TASK ITEM >> Report each line below that carries the word "default".

LISTED ENTRIES >>
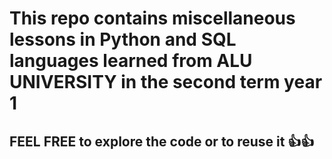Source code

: # This repo contains miscellaneous lessons in Python and SQL languages learned from ALU UNIVERSITY in the second term year 1 
## FEEL FREE to explore the code or to reuse it 👍👍
 
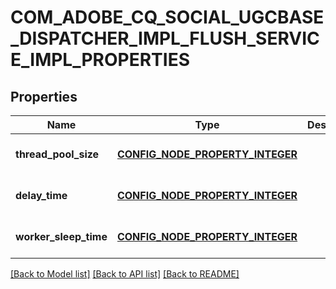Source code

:# COM_ADOBE_CQ_SOCIAL_UGCBASE_DISPATCHER_IMPL_FLUSH_SERVICE_IMPL_PROPERTIES

## Properties
Name | Type | Description | Notes
------------ | ------------- | ------------- | -------------
**thread_pool_size** | [**CONFIG_NODE_PROPERTY_INTEGER**](configNodePropertyInteger.md) |  | [optional] [default to null]
**delay_time** | [**CONFIG_NODE_PROPERTY_INTEGER**](configNodePropertyInteger.md) |  | [optional] [default to null]
**worker_sleep_time** | [**CONFIG_NODE_PROPERTY_INTEGER**](configNodePropertyInteger.md) |  | [optional] [default to null]

[[Back to Model list]](../README.md#documentation-for-models) [[Back to API list]](../README.md#documentation-for-api-endpoints) [[Back to README]](../README.md)


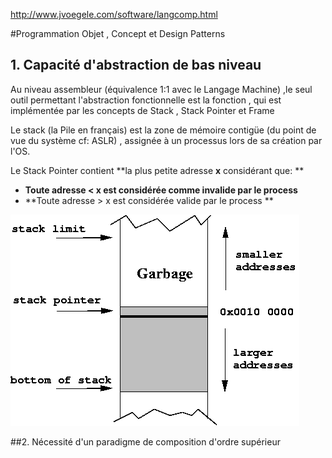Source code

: http://www.jvoegele.com/software/langcomp.html

#Programmation Objet , Concept et Design Patterns

## 1. Capacité d'abstraction de bas niveau

Au niveau assembleur (équivalence 1:1 avec le Langage Machine) ,le seul outil permettant l'abstraction fonctionnelle est la fonction , qui est implémentée par les concepts de Stack , Stack Pointer et Frame

Le stack (la Pile en français) est la zone de mémoire contigüe (du point de vue du système cf: ASLR) , assignée à un processus lors de sa création par l'OS.

Le Stack Pointer contient **la plus petite adresse __x__ considérant que: **
* **Toute adresse < x est considérée comme invalide par le process**
* **Toute adresse > x est considérée valide par le process **

![Stack Image](https://github.com/mriam123456/Travaux-Pratique/blob/master/img/stack1.png?raw=true)


##2. Nécessité d'un paradigme de composition d'ordre supérieur

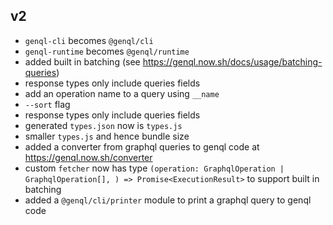 ## v2

-   `genql-cli` becomes `@genql/cli`
-   `genql-runtime` becomes `@genql/runtime`
-   added built in batching (see https://genql.now.sh/docs/usage/batching-queries)
-   response types only include queries fields
-   add an operation name to a query using `__name`
-   `--sort` flag
-   response types only include queries fields
-   generated `types.json` now is `types.js`
-   smaller `types.js` and hence bundle size
-   added a converter from graphql queries to genql code at https://genql.now.sh/converter
-   custom `fetcher` now has type `(operation: GraphqlOperation | GraphqlOperation[], ) => Promise<ExecutionResult>` to support built in batching
-   added a `@genql/cli/printer` module to print a graphql query to genql code
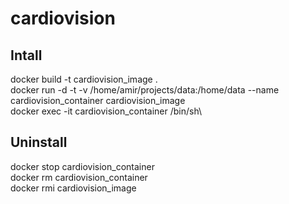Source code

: # cardiovision

## Intall

docker build -t cardiovision_image .\
docker run -d -t -v /home/amir/projects/data:/home/data --name cardiovision_container cardiovision_image\
docker exec -it cardiovision_container /bin/sh\
<!-- eval "$(conda shell.bash hook)" -->

## Uninstall
docker stop cardiovision_container\
docker rm cardiovision_container\
docker rmi cardiovision_image

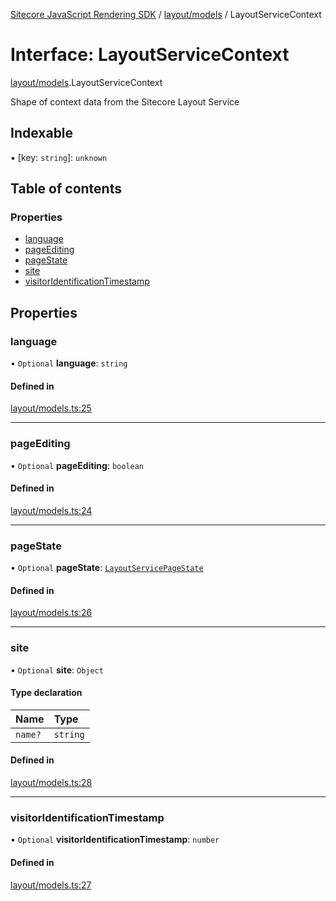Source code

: [Sitecore JavaScript Rendering SDK](../README.md) / [layout/models](../modules/layout_models.md) / LayoutServiceContext

# Interface: LayoutServiceContext

[layout/models](../modules/layout_models.md).LayoutServiceContext

Shape of context data from the Sitecore Layout Service

## Indexable

▪ [key: `string`]: `unknown`

## Table of contents

### Properties

- [language](layout_models.LayoutServiceContext.md#language)
- [pageEditing](layout_models.LayoutServiceContext.md#pageediting)
- [pageState](layout_models.LayoutServiceContext.md#pagestate)
- [site](layout_models.LayoutServiceContext.md#site)
- [visitorIdentificationTimestamp](layout_models.LayoutServiceContext.md#visitoridentificationtimestamp)

## Properties

### language

• `Optional` **language**: `string`

#### Defined in

[layout/models.ts:25](https://github.com/Sitecore/jss/blob/c1078945/packages/sitecore-jss/src/layout/models.ts#L25)

___

### pageEditing

• `Optional` **pageEditing**: `boolean`

#### Defined in

[layout/models.ts:24](https://github.com/Sitecore/jss/blob/c1078945/packages/sitecore-jss/src/layout/models.ts#L24)

___

### pageState

• `Optional` **pageState**: [`LayoutServicePageState`](../enums/layout_models.LayoutServicePageState.md)

#### Defined in

[layout/models.ts:26](https://github.com/Sitecore/jss/blob/c1078945/packages/sitecore-jss/src/layout/models.ts#L26)

___

### site

• `Optional` **site**: `Object`

#### Type declaration

| Name | Type |
| :------ | :------ |
| `name?` | `string` |

#### Defined in

[layout/models.ts:28](https://github.com/Sitecore/jss/blob/c1078945/packages/sitecore-jss/src/layout/models.ts#L28)

___

### visitorIdentificationTimestamp

• `Optional` **visitorIdentificationTimestamp**: `number`

#### Defined in

[layout/models.ts:27](https://github.com/Sitecore/jss/blob/c1078945/packages/sitecore-jss/src/layout/models.ts#L27)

ANSWER TO THIS PROBLEM >>
**thread_pool_size** | [**CONFIG_NODE_PROPERTY_INTEGER**](configNodePropertyInteger.md) |  | [optional] [default to null]
**delay_time** | [**CONFIG_NODE_PROPERTY_INTEGER**](configNodePropertyInteger.md) |  | [optional] [default to null]
**worker_sleep_time** | [**CONFIG_NODE_PROPERTY_INTEGER**](configNodePropertyInteger.md) |  | [optional] [default to null]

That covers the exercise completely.